A vacina SPUTNIK tem perfil no Twitter e vende-se bem, com maravilhosas estatísticas de eficácia e eficiência ainda não muito bem refletidas nas estatísticas de incidência e mortalidade, estáveis há um mês em inabalável média de 9.000 casos/dia e 400 mortes/dia. Anuncia ser capaz de evitar 91,5% das infecções nos vacinados, a mais alta de todas as vacinas até agora (veja gráfico abaixo). Está sendo usada em 60 países fora a Rússia, mas não obteve registro em nenhuma das grandes agências sanitárias da Europa, EUA e da nossa ANVISA, bem como ainda não logrou publicar suas estatísticas em nenhum grande periódico médico ou científico geral.

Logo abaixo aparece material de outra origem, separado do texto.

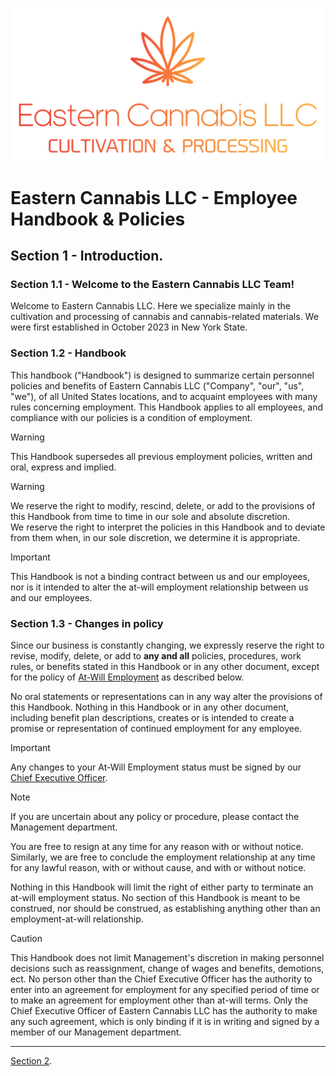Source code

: ![Eastern Cannabis LLC Banner](/assets/colorbanner.png)

# Eastern Cannabis LLC - Employee Handbook & Policies

## Section 1 - Introduction.

### Section 1.1 - Welcome to the Eastern Cannabis LLC Team!

Welcome to Eastern Cannabis LLC. Here we specialize mainly in the cultivation
and processing of cannabis and cannabis-related materials. We were first established in 
October 2023 in New York State. <br />

### Section 1.2 - Handbook

This handbook ("Handbook") is designed to summarize certain personnel policies and benefits of Eastern Cannabis LLC ("Company", "our", "us", "we"), of all
United States locations, and to acquaint employees with many rules concerning employment. This Handbook applies to all employees, and compliance with our policies is a condition of employment. <br />

> [!WARNING]
> This Handbook supersedes all previous employment policies, written and oral, express and implied.

> [!WARNING]
> We reserve the right to modify, rescind, delete, or add to the provisions of this Handbook from time to time in our sole and absolute discretion. <br />
> We reserve the right to interpret the policies in this Handbook and to deviate from them when, in our sole discretion, we determine it is appropriate.

> [!IMPORTANT]
> This Handbook is not a binding contract between us and our employees, nor is it intended to alter the at-will employment relationship between us and our employees.

### Section 1.3 - Changes in policy

Since our business is constantly changing, we expressly reserve the right to revise, modify, delete, or add to **any and all** policies, procedures, work rules, or benefits stated in this Handbook or in any other document, except for the policy of
[At-Will Employment]() as described below. <br />

No oral statements or representations can in any way alter the provisions of this Handbook. Nothing in this Handbook or in any other document, including benefit
plan descriptions, creates or is intended to create a promise or representation of continued employment for any employee. <br />

> [!IMPORTANT]
> Any changes to your At-Will Employment status must be signed by our [Chief Executive Officer](mailto:kgarow@devneta.org).

> [!NOTE]
> If you are uncertain about any policy or procedure, please contact the Management department.

You are free to resign at any time for any reason with or without notice. Similarly, we are free to conclude the employment relationship at any time for any lawful reason,
with or without cause, and with or without notice. <br />

Nothing in this Handbook will limit the right of either party to terminate an at-will employment status. No section of this Handbook is meant to be construed,
nor should be construed, as establishing anything other than an employment-at-will relationship. <br />

> [!CAUTION]
> This Handbook does not limit Management's discretion in making personnel decisions such as reassignment, change of wages and benefits, demotions, ect. No person other than
> the Chief Executive Officer has the authority to enter into an agreement for employment for any specified period of time or to make an agreement for employment
> other than at-will terms. Only the Chief Executive Officer of Eastern Cannabis LLC has the authority to make any such agreement, which is only binding if it is
> in writing and signed by a member of our Management department.

---

[Section 2](/employee-resources/employee-handbook/section2.md).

No Brasil, sua causa já foi judicializada, sendo que a justiça deu prazo terminal de 10 dias que se encerram nesta semana para manifestação da agência, sob pena de pela via judicial autorizar a importação do produto pelos governos estaduais demandantes.

A pergunta que não quer calar: por que o Instituto Gamaleya tem tantas dificuldades em fornecer os dados em quantidade e qualidade para que as agências reguladoras endossem o seu produto? Ou, se não há esta dificuldade, por que não vemos uma manifestação pública daquela instituição no sentido de defender-se de uma eventual acusação de falha no envio das informações necessárias? Esta novela parece não ter fim, e infelizmente, gera desgaste e desconfiança desnecessários em qualquer cenário, especialmente o atual.

De minha parte, não tenho qualquer razão para desconfiar da vacina SPUTNIK-V em si mesma. A Rússia não é um país fechado a ponto de impermeabilizar informações importantes sobre eventuais problemas ou fracasso da vacina, e da mesma forma, até onde sabemos os países que estão utilizando-a não apresentaram qualquer reclamação até o momento.

Sob o ponto de vista técnico, a SPUTNIK-V é uma vacina de vírus vetor, um adenovírus não infectante humano, diferente da Oxford-AstraZeneca que usa adenovírus símio e também semelhante à vacina da Janssen neste quesito. Logo, nada tem de excepcional e não haveria razão para que não se confiasse nela a princípio.

O assunto é importante, pois o mundo, e em especial o Brasil, sofre no momento de carência grave de vacinas com uma perspectiva ruim até o fim do ano, pelo menos. Esperamos que alguém dê uma explicação razoável para todo esse imbrólio.

PS (retistrado em 23/10/2021): A Rússia vive no momento uma explosão da pandemia, com participação de uma variante local, segundo se informa. Apenas 32% da população russa recebeu duas doses da vacina.